- _What the task asks_
For every line in the entries that contains "Description", show the whole line.

- _Available data_
▬▬▬▬▬▬▬▬▬▬
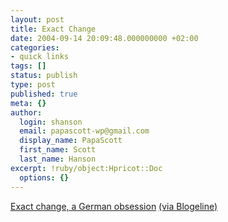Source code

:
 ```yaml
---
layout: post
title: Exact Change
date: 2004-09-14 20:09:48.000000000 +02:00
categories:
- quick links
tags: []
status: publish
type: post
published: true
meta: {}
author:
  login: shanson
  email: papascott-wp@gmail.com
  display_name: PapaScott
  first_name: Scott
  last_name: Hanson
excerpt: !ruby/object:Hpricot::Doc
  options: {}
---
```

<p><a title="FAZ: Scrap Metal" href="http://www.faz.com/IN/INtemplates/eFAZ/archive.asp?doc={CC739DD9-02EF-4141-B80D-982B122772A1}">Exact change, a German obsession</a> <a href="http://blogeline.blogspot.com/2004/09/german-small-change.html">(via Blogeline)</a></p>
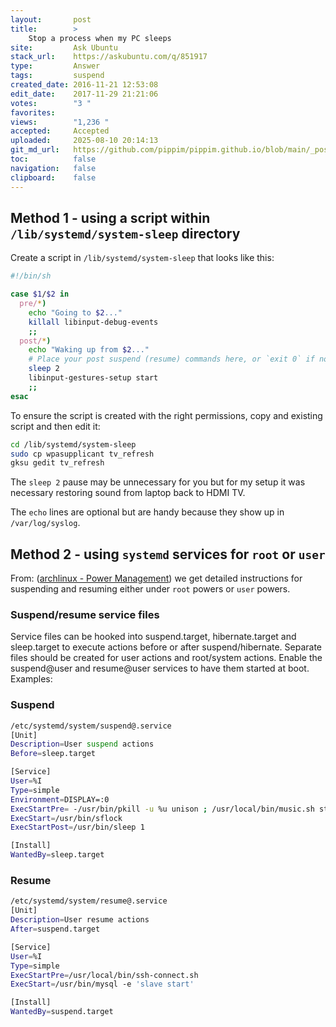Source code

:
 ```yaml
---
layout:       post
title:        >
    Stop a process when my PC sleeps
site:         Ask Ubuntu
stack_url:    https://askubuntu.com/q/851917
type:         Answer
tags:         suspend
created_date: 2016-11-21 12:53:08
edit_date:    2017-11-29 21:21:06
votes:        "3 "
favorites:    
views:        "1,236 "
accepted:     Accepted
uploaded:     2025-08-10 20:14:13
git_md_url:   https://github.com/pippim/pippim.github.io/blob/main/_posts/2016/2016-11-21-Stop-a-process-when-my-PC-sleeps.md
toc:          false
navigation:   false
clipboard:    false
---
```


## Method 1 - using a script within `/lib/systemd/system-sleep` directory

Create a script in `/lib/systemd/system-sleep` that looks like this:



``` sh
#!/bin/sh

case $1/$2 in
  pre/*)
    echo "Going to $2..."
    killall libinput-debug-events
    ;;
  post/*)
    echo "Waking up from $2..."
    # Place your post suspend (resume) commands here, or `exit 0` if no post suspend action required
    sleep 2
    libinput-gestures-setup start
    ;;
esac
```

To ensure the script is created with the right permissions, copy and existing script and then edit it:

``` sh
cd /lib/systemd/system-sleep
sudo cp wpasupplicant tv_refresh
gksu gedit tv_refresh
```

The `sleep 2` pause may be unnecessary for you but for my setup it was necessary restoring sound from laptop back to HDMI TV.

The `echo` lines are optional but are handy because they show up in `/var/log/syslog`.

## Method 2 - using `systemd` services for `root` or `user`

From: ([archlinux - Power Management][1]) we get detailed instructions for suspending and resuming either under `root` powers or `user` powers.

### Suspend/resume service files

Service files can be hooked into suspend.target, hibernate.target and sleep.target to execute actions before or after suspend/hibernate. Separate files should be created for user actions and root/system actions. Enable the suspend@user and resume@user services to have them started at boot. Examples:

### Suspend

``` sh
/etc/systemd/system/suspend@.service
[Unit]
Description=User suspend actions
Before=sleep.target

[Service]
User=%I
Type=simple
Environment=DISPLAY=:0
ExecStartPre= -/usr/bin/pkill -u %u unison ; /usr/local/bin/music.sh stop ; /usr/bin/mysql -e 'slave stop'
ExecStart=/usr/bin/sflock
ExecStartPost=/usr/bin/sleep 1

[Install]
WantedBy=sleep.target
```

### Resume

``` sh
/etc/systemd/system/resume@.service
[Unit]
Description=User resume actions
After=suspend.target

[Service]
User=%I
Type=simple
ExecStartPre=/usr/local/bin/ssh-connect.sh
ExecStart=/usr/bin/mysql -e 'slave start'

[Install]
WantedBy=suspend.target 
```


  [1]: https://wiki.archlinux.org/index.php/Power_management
▬▬▬▬▬▬▬▬▬▬
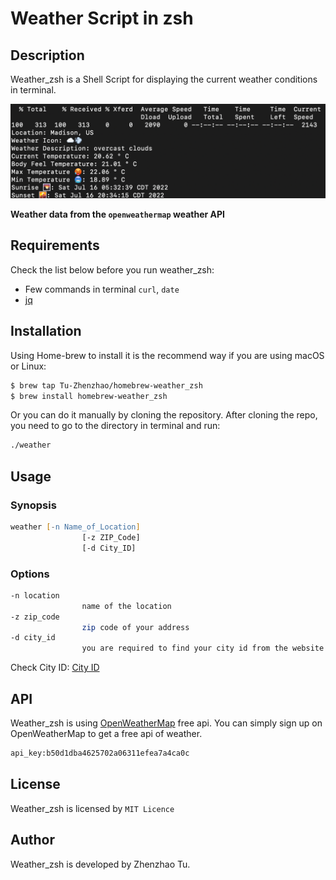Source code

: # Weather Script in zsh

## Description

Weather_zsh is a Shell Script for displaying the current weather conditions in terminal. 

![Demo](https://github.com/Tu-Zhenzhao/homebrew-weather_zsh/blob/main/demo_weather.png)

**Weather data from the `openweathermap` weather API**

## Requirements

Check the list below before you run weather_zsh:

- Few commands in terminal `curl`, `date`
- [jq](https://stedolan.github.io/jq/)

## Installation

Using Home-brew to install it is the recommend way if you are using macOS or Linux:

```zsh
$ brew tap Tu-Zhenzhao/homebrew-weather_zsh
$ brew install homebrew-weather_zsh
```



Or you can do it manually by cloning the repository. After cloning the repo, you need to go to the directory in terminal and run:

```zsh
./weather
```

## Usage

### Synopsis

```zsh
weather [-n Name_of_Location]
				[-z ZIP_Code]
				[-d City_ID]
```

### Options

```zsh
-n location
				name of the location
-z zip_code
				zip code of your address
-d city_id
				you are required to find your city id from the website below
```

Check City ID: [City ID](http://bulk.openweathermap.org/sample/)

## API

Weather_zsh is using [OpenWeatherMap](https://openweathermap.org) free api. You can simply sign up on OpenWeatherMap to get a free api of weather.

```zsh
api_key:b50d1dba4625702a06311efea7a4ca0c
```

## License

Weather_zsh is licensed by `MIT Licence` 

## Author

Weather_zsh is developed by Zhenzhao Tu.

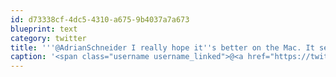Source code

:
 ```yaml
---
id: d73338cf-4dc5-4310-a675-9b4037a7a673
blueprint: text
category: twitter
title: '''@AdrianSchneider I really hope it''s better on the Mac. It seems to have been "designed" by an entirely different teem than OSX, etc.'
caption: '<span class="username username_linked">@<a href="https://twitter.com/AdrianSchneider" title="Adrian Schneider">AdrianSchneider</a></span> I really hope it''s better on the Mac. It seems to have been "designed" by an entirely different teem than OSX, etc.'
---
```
▬▬▬▬▬▬▬▬▬▬
- _Response below_
Description=User suspend actions
Description=User resume actions
## Description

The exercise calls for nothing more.